USEARCH manual

Taxonomy confidence measures

See also
SINTAX algorithm
Taxonomy benchmark home
sintax command

The SINTAX algorithm generates taxonomy predictions with confidence estimates specified as a bootstrap value.

The definition and interpretation of a taxonomy prediction confidence estimate is not as simple as it might appear. Ideally, the error rate of predictions with confidence 0.9 should be approximately 10%, but in practice the error rate depends on the query dataset and on unknown characteristics of the reference dataset. It would be nice to calculate a p-value, but this is tricky because we need two statistical models: one for the hypothesis we are testing plus a null model in which the hypothesis is false and the observation occurs by chance. The (now deprecated) UTAX algorithm implemented a method for calculating p-values, but it only works well for 16S genes and is not decisively better than SINTAX bootstrapping in practice..

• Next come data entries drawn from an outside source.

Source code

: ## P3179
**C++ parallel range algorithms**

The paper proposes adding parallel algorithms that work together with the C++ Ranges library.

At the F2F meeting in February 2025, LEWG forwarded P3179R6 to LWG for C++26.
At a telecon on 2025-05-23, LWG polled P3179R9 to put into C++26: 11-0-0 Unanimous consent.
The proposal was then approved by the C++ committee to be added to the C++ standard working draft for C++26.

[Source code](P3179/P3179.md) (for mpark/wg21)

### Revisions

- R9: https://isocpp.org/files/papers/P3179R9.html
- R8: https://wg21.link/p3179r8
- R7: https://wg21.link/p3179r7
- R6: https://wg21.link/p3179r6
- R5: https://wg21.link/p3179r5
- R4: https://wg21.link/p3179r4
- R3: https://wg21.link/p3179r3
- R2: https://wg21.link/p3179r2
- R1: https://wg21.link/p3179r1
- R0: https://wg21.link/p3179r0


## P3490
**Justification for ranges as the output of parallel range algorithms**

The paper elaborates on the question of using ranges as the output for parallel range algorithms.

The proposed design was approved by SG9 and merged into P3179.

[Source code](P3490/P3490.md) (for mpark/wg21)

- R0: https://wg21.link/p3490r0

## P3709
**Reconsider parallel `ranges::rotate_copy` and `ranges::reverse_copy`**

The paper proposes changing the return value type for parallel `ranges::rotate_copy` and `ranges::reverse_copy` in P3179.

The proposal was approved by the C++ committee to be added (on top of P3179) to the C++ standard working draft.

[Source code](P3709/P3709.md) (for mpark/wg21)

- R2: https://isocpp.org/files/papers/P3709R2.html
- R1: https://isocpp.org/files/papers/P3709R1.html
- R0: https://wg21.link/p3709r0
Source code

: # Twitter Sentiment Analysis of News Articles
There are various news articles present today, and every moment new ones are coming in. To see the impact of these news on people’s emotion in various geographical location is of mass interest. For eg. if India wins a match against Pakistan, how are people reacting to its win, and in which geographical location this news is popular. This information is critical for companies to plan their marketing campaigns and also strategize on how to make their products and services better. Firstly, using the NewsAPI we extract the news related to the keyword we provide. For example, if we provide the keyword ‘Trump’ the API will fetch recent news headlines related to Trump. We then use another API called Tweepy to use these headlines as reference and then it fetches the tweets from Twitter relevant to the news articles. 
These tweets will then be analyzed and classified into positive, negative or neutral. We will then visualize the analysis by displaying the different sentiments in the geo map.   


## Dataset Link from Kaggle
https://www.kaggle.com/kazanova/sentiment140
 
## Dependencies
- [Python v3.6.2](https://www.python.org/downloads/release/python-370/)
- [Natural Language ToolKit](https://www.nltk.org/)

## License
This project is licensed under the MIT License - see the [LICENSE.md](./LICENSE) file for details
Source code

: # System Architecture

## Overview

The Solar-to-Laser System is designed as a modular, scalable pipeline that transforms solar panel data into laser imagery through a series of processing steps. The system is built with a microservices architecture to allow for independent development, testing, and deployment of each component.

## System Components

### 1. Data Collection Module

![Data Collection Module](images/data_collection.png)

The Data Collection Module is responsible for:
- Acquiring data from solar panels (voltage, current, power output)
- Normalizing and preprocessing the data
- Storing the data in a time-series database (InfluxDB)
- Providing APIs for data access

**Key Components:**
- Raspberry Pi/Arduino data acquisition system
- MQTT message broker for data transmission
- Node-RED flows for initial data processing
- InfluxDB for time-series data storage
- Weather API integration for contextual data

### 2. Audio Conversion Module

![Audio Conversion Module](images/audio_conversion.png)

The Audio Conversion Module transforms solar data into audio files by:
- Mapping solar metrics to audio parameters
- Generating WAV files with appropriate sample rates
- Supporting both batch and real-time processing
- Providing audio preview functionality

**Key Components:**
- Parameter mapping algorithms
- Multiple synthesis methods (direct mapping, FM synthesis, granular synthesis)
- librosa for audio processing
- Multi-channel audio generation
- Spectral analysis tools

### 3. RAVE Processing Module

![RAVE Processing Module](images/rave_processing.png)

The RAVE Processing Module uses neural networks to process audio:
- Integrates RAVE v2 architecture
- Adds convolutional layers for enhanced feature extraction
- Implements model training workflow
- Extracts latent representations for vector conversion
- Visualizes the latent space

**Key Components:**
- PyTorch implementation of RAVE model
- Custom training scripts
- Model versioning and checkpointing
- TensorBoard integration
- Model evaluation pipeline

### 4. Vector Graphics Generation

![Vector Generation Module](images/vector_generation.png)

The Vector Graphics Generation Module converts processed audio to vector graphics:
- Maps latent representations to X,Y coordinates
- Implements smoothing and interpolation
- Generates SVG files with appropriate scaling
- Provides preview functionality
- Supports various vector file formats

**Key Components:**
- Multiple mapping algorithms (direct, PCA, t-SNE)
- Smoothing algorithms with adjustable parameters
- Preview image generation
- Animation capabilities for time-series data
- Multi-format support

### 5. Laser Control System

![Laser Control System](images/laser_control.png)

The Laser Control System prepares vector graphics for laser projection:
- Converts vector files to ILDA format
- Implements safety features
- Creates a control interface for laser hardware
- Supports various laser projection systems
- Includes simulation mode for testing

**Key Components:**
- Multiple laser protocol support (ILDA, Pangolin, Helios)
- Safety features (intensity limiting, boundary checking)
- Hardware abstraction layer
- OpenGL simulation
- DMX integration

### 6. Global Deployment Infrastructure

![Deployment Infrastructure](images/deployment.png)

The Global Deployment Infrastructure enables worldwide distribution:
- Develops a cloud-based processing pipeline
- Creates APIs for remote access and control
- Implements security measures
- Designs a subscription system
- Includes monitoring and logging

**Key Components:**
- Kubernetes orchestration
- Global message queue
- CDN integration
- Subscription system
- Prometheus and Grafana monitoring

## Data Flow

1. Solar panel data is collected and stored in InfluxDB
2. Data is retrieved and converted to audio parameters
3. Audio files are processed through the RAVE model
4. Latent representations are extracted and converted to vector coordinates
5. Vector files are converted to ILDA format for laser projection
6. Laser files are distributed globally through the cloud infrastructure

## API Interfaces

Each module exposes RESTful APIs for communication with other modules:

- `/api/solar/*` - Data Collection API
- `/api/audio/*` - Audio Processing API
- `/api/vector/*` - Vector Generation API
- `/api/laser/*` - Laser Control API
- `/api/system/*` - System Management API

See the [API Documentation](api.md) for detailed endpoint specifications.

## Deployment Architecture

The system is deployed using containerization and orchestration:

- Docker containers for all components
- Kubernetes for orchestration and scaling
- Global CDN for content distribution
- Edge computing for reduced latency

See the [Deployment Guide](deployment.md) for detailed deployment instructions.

Most taxonomy prediction algorithms don't provide a confidence estimate, including GAST, the default QIIME method (assign_taxonomy.py ‑m uclust) and the mothur Classify_seqs command with method=knn. A notable exception is the RDP Naive Bayesian Classifier (RDP) which reports a confidence value obtained by boostrapping. This was an important improvement over previous methods and is a good reason why RDP is currently the most widely-used algorithm for 16S taxonomy prediction. However, everyone agrees that the RDP bootstrap value should not be interpreted as indicating the probabllity that the prediction is correct (which would be 100% minus the estimated error probability). The authors claim that for 16S sequences shorter than 250nt, a bootstrap threshold of 50% gives accurate results to genus level, claiming accuracies from 79% to 100% depending on the V region (see discussion and table under "Confidence threshold" at https://rdp.cme.msu.edu/classifier/class_help.jsp). If this result is valid, the error rate at 50% bootstrap is presumably much less than 50%. However, I believe their "leave-one-out" validation seriously under-estimates error rates on real data (for discussion see validating taxonomy classifiers). On my tests, I find a 33% error rate for genus predictions by RDP on the V3-V5 segment (~530nt) at 50% bootstrap cutoff. At 100% bootstrap confidence, the error rate is 8%.

The SINTAX boostrap value has similar accuracy to RDP on V4 sequences. On ITS sequences and full-length 16S sequences, the SINTAX boostrap value is significantly better (see SINTAX paper).